En unos pasos se adentraron en el corazón de la estación, en donde terminaban o comenzaban las vías, según el mirar y el destino de cada individuo que formaba la mutante masa de transeúntes, de viajantes, de despedidas y de esperas. Sin embargo para nuestro pequeño Juan allí comenzaba su aventura a la que estaba dispuesto a entregarse en cuerpo y alma.
En los andenes, el padre llamó a un mozo de la estación y después de enseñarle los billetes de viaje, dejó que aquél hombre de uniforme azul y gorra gastada, sudada por las horas de carga pasadas, les llevase hasta el vagón del tren en que tenían que hacer su trayecto. Según avanzaban, casi en zigzag para evitar a los montones de maletas, o a los grupos de personas que hablaban del futuro y del pasado como si estuvieran en el patio de su casa, nuestro Juan iba observando, con sus ojos como platos, las gigantescas maquinas de piel sudorosa de hierro negro. No se perdía detalle de aquellos monstruos que de vez en cuando dejaban escapar de sus vientres algún que otro suspiro de vapor blanco, asustando, por su inesperada aparición, la compostura del nervioso y emocionado Juan. Era como si su espíritu se le escapara de su cuerpo, lo que le hacía saltar como una marioneta a la orden del agua a presión. Todo aquello era nuevo para él y su emoción fue creciendo cuando su padre le dejó pasar delante para subir al vagón. El pequeño apenas podía subirse a los enormes estribos del tren, pero con la ayuda de su madre y con sus ganas por subir, en dos saltos, lo consiguió.
       - Estos son sus asientos, señor, - le indicó el mozo de tren al padre.
       -¡Bien!, ponga usted las maletas sobre la repisa, por favor, - le dijo a la vez que le daba una pequeña propina.

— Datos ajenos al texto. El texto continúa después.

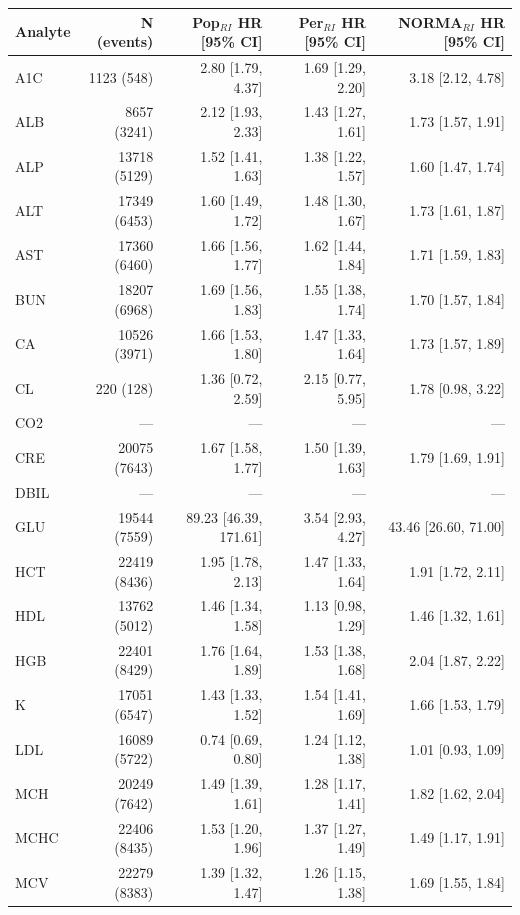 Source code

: \begin{table}[ht]
\centering
\footnotesize
\begin{tabular}{lrrrr}
\toprule
Analyte & N (events) & Pop$_{RI}$ HR [95\% CI] & Per$_{RI}$ HR [95\% CI] & NORMA$_{RI}$ HR [95\% CI] \\
\midrule
A1C & 1123 (548) & 2.80 [1.79, 4.37] & 1.69 [1.29, 2.20] & 3.18 [2.12, 4.78] \\
ALB & 8657 (3241) & 2.12 [1.93, 2.33] & 1.43 [1.27, 1.61] & 1.73 [1.57, 1.91] \\
ALP & 13718 (5129) & 1.52 [1.41, 1.63] & 1.38 [1.22, 1.57] & 1.60 [1.47, 1.74] \\
ALT & 17349 (6453) & 1.60 [1.49, 1.72] & 1.48 [1.30, 1.67] & 1.73 [1.61, 1.87] \\
AST & 17360 (6460) & 1.66 [1.56, 1.77] & 1.62 [1.44, 1.84] & 1.71 [1.59, 1.83] \\
BUN & 18207 (6968) & 1.69 [1.56, 1.83] & 1.55 [1.38, 1.74] & 1.70 [1.57, 1.84] \\
CA & 10526 (3971) & 1.66 [1.53, 1.80] & 1.47 [1.33, 1.64] & 1.73 [1.57, 1.89] \\
CL & 220 (128) & 1.36 [0.72, 2.59] & 2.15 [0.77, 5.95] & 1.78 [0.98, 3.22] \\
CO2 & --- & --- & --- & --- \\
CRE & 20075 (7643) & 1.67 [1.58, 1.77] & 1.50 [1.39, 1.63] & 1.79 [1.69, 1.91] \\
DBIL & --- & --- & --- & --- \\
GLU & 19544 (7559) & 89.23 [46.39, 171.61] & 3.54 [2.93, 4.27] & 43.46 [26.60, 71.00] \\
HCT & 22419 (8436) & 1.95 [1.78, 2.13] & 1.47 [1.33, 1.64] & 1.91 [1.72, 2.11] \\
HDL & 13762 (5012) & 1.46 [1.34, 1.58] & 1.13 [0.98, 1.29] & 1.46 [1.32, 1.61] \\
HGB & 22401 (8429) & 1.76 [1.64, 1.89] & 1.53 [1.38, 1.68] & 2.04 [1.87, 2.22] \\
K & 17051 (6547) & 1.43 [1.33, 1.52] & 1.54 [1.41, 1.69] & 1.66 [1.53, 1.79] \\
LDL & 16089 (5722) & 0.74 [0.69, 0.80] & 1.24 [1.12, 1.38] & 1.01 [0.93, 1.09] \\
MCH & 20249 (7642) & 1.49 [1.39, 1.61] & 1.28 [1.17, 1.41] & 1.82 [1.62, 2.04] \\
MCHC & 22406 (8435) & 1.53 [1.20, 1.96] & 1.37 [1.27, 1.49] & 1.49 [1.17, 1.91] \\
MCV & 22279 (8383) & 1.39 [1.32, 1.47] & 1.26 [1.15, 1.38] & 1.69 [1.55, 1.84] \\

\end{tabular}
\end{table}
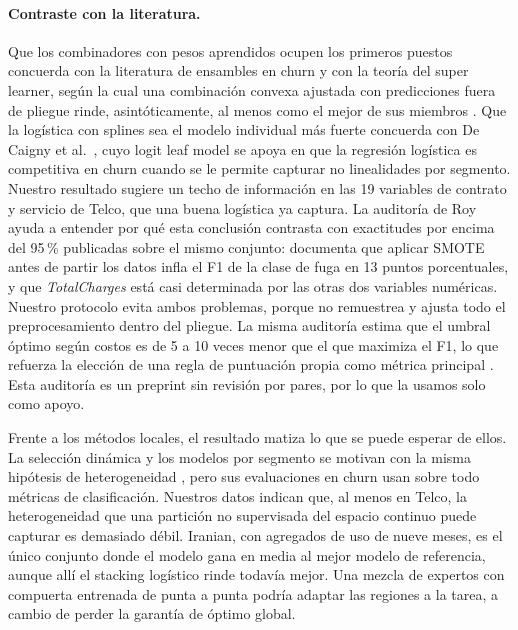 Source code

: \documentclass[11pt,a4paper]{article}
\begin{document}
\paragraph{Contraste con la literatura.} Que los combinadores con pesos aprendidos ocupen los primeros puestos concuerda con la literatura de ensambles en churn \cite{lemmens2006,debock2011} y con la teoría del super learner, según la cual una combinación convexa ajustada con predicciones fuera de pliegue rinde, asintóticamente, al menos como el mejor de sus miembros \cite{vanderlaan2007}. Que la logística con splines sea el modelo individual más fuerte concuerda con De Caigny et al.\ \cite{decaigny2018}, cuyo logit leaf model se apoya en que la regresión logística es competitiva en churn cuando se le permite capturar no linealidades por segmento. Nuestro resultado sugiere un techo de información en las 19 variables de contrato y servicio de Telco, que una buena logística ya captura. La auditoría de Roy \cite{roy2026} ayuda a entender por qué esta conclusión contrasta con exactitudes por encima del 95\,\% publicadas sobre el mismo conjunto: documenta que aplicar SMOTE antes de partir los datos infla el F1 de la clase de fuga en 13 puntos porcentuales, y que \emph{TotalCharges} está casi determinada por las otras dos variables numéricas. Nuestro protocolo evita ambos problemas, porque no remuestrea y ajusta todo el preprocesamiento dentro del pliegue. La misma auditoría estima que el umbral óptimo según costos es de 5 a 10 veces menor que el que maximiza el F1, lo que refuerza la elección de una regla de puntuación propia como métrica principal \cite{gneiting2007}. Esta auditoría es un preprint sin revisión por pares, por lo que la usamos solo como apoyo.

Frente a los métodos locales, el resultado matiza lo que se puede esperar de ellos. La selección dinámica y los modelos por segmento se motivan con la misma hipótesis de heterogeneidad \cite{ko2008,xiao2012,decaigny2018}, pero sus evaluaciones en churn usan sobre todo métricas de clasificación. Nuestros datos indican que, al menos en Telco, la heterogeneidad que una partición no supervisada del espacio continuo puede capturar es demasiado débil. Iranian, con agregados de uso de nueve meses, es el único conjunto donde el modelo gana en media al mejor modelo de referencia, aunque allí el stacking logístico rinde todavía mejor. Una mezcla de expertos con compuerta entrenada de punta a punta \cite{jordan1994} podría adaptar las regiones a la tarea, a cambio de perder la garantía de óptimo global.
\end{document}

El mozo se puso mano a la faena con una amplia sonrisa en su cara mientras la familia se acomodaba en sus correspondientes  asientos. Juan observaba el interior del vagón, absorto, ido en sus sensaciones, sin fijarse donde se sentaba; las maletas y los bártulos estaban apiñados sobre los largos estantes, las personas sentadas, casi inmóviles entre sus propios paquetes envueltos con papel de periódicos, el aire lleno de susurros, de despedidas en silencios, de deseos, de lágrimas sobre los ojos de pañuelos marchitos, de esperanzas a lo que viniera y también de alguna que otra alegría. Todo aquello despertó en Juan una sensación muy íntima y particular. No sabía si bajarse, si esconderse entre la falda de su madre y desaparecer en ese momento. El miedo ante lo nunca visto, ante lo desconocido se le echó sobre su cara infantil y no quería verlo.
       - Ya estamos en nuestros sitios. ¡Menos mal!, - comentó la madre observando a sus hijos con mirada protectora y con una leve sonrisa en sus labios, consciente de que a la pregunta que iba a hacer sólo tenía una única respuesta. ¿Quién quiere ir en el lado de la ventanilla?
       - ¡Yo, yo!, - contestó Juan rápidamente, volviendo sobre sí la realidad del lugar en el incómodo banco de madera.
       - ¡Y yo!, - balbuceó el hermano mayor.
       - ¡Bueno vale! Estar tranquilos. Vuestro padre y yo nos pondremos en los lados del pasillo, - propuso la madre poniendo orden entre los hermanos a la par que miraba al padre con una amplia y cómplice sonrisa.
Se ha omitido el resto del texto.